> What is being asked
Repeat the data exactly. Pictures are not part of the copy.

> Extracted information
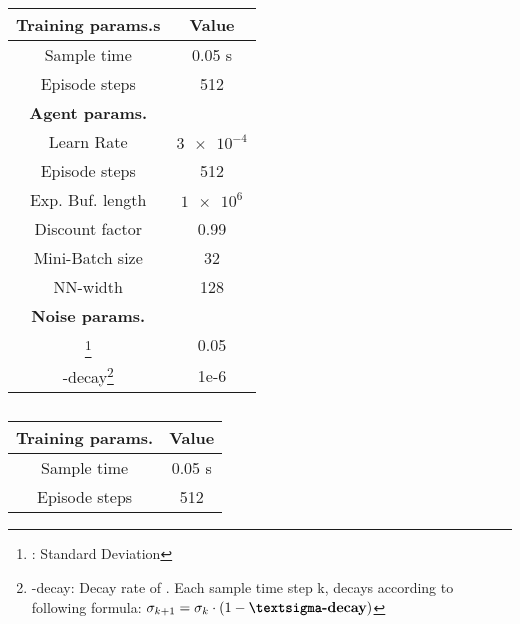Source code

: {\def\arraystretch{1.4}\tabcolsep=5pt
	
\begin{table}
	\parbox{.4\linewidth}{
		\centering
		\begin{tabular}{| c | c |} 
		\hline
		\textbf{Training params.s} & \textbf{Value} \\ [0.5ex] 
		\hline
		\hline
		Sample time & 0.05 s \\ 
		
		Episode steps & 512 \\
		
		\hline
		\textbf{Agent params.} &  \\ [0.5ex] 
		\hline
		
		Learn Rate & $\num{3e-4}$ \\
		
		Episode steps & 512 \\
		
		Exp. Buf. length & $\num{1e6}$ \\
		
		Discount factor &  0.99 \\
		
		Mini-Batch size & 32 \\
		
		NN-width & 128 \\
		
		\hline
		\textbf{Noise params.} &  \\ [0.5ex] 
		\hline
		
		\textsigma\footnote{\textsigma: Standard Deviation} & 0.05 \\
		
		\textsigma-decay\footnote{\textsigma-decay: Decay rate of \textsigma. Each sample time step k, \textsigma decays according to following formula: $\sigma_{k+1} = \sigma_k \cdot (1 - \textbf{\textsigma-decay})$} & 1e-6 \\
		
		\hline
	\end{tabular}	
	\caption[DDPG agent parameters]{}
	\label{table:DDPG parameters}
	}
	
	
	\parbox{.4\linewidth}{
		\centering
		\begin{tabular}{| c | c |} 
		\hline
		\textbf{Training params.} & \textbf{Value} \\ [0.5ex] 
		\hline
		\hline
		Sample time & 0.05 s \\ 
		
		Episode steps & 512 \\
		

\end{tabular}}
\end{table}}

> Exercise response
Source code

: {\def\arraystretch{1.4}\tabcolsep=5pt
	
\begin{table}
	\parbox{.4\linewidth}{
		\centering
		\begin{tabular}{| c | c |} 
		\hline
		\textbf{Training params.s} & \textbf{Value} \\ [0.5ex] 
		\hline
		\hline
		Sample time & 0.05 s \\ 
		
		Episode steps & 512 \\
		
		\hline
		\textbf{Agent params.} &  \\ [0.5ex] 
		\hline
		
		Learn Rate & $\num{3e-4}$ \\
		
		Episode steps & 512 \\
		
		Exp. Buf. length & $\num{1e6}$ \\
		
		Discount factor &  0.99 \\
		
		Mini-Batch size & 32 \\
		
		NN-width & 128 \\
		
		\hline
		\textbf{Noise params.} &  \\ [0.5ex] 
		\hline
		
		\textsigma\footnote{\textsigma: Standard Deviation} & 0.05 \\
		
		\textsigma-decay\footnote{\textsigma-decay: Decay rate of \textsigma. Each sample time step k, \textsigma decays according to following formula: $\sigma_{k+1} = \sigma_k \cdot (1 - \textbf{\textsigma-decay})$} & 1e-6 \\
		
		\hline
	\end{tabular}	
	\caption[DDPG agent parameters]{}
	\label{table:DDPG parameters}
	}
	
	
	\parbox{.4\linewidth}{
		\centering
		\begin{tabular}{| c | c |} 
		\hline
		\textbf{Training params.} & \textbf{Value} \\ [0.5ex] 
		\hline
		\hline
		Sample time & 0.05 s \\ 
		
		Episode steps & 512 \\
		

\end{tabular}}
\end{table}}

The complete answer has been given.